● Supplied material
※

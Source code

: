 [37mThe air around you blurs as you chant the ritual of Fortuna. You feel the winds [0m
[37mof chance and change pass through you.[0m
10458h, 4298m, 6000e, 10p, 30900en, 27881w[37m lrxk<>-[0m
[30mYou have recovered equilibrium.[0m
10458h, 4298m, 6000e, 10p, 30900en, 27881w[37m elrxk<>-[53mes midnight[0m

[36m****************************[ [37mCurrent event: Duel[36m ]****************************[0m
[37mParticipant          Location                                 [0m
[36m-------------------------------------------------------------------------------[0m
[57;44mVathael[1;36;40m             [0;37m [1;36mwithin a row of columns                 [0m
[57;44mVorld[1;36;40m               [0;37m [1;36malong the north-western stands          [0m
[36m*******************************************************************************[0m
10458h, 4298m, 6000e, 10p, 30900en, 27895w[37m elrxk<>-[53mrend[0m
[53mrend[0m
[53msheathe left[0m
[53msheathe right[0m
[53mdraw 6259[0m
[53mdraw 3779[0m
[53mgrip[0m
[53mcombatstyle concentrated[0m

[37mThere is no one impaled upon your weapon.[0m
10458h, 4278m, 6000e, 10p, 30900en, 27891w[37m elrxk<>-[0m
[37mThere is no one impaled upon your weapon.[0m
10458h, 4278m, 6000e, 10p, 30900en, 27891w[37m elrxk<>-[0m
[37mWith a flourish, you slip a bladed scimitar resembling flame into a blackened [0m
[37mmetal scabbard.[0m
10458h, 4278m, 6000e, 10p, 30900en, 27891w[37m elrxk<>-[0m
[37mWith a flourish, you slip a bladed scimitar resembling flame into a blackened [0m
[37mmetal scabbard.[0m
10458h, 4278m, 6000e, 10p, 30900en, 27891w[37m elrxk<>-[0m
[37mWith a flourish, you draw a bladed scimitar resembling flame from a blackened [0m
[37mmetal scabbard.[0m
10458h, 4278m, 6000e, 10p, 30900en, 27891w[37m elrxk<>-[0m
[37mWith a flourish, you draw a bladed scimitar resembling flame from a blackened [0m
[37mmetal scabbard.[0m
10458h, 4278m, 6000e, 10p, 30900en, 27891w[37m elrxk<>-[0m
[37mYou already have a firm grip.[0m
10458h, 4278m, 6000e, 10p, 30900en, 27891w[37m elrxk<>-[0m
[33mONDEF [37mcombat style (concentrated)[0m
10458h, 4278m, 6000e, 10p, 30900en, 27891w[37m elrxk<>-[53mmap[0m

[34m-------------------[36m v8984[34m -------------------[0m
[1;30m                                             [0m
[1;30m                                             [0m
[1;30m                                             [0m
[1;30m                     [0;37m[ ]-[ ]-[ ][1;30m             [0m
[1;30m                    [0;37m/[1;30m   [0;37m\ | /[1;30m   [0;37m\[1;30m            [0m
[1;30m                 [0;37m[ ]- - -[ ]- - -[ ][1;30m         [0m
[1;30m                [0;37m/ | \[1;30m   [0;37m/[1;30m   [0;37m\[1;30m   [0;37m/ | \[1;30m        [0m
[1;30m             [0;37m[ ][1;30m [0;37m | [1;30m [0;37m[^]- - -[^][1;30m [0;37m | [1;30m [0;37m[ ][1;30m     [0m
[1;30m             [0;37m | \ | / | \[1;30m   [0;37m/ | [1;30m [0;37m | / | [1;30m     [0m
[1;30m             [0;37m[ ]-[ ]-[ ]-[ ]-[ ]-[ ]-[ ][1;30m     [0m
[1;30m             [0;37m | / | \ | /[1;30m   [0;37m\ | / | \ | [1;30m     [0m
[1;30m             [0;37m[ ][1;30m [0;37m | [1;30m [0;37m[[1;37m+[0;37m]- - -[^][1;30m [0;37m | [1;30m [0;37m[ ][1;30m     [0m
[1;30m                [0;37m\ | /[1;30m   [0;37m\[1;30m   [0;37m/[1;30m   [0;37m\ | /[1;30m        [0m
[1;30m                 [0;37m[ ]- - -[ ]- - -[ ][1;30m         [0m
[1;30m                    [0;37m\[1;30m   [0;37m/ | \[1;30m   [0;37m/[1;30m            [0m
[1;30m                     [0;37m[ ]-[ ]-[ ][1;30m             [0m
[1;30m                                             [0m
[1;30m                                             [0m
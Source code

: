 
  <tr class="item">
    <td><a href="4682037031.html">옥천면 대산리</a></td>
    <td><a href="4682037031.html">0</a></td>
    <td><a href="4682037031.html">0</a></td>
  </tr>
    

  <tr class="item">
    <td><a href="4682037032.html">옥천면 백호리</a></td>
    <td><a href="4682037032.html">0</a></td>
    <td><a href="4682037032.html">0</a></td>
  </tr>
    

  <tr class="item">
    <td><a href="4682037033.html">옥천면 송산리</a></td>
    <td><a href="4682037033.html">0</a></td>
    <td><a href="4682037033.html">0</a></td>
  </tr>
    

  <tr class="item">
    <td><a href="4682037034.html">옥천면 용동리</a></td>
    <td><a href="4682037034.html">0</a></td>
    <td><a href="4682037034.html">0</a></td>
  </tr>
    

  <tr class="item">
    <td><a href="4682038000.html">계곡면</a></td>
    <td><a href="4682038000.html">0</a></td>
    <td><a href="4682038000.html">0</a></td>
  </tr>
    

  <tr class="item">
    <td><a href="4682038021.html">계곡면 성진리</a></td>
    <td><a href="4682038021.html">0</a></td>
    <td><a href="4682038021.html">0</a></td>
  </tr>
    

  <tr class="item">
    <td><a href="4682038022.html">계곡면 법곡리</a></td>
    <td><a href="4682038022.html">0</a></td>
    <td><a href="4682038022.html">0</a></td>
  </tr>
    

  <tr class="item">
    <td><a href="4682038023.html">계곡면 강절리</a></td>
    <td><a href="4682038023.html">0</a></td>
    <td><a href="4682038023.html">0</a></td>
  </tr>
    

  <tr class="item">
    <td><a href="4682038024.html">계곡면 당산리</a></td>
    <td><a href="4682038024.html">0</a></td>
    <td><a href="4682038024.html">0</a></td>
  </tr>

※

● Work instruction
Write out the records above exactly, from the opening line to the line with "event: Duel[36m ]****************************[0m", including both, with nothing added.

● Answer to this exercise
Source code

: [37mThe air around you blurs as you chant the ritual of Fortuna. You feel the winds [0m
[37mof chance and change pass through you.[0m
10458h, 4298m, 6000e, 10p, 30900en, 27881w[37m lrxk<>-[0m
[30mYou have recovered equilibrium.[0m
10458h, 4298m, 6000e, 10p, 30900en, 27881w[37m elrxk<>-[53mes midnight[0m

[36m****************************[ [37mCurrent event: Duel[36m ]****************************[0m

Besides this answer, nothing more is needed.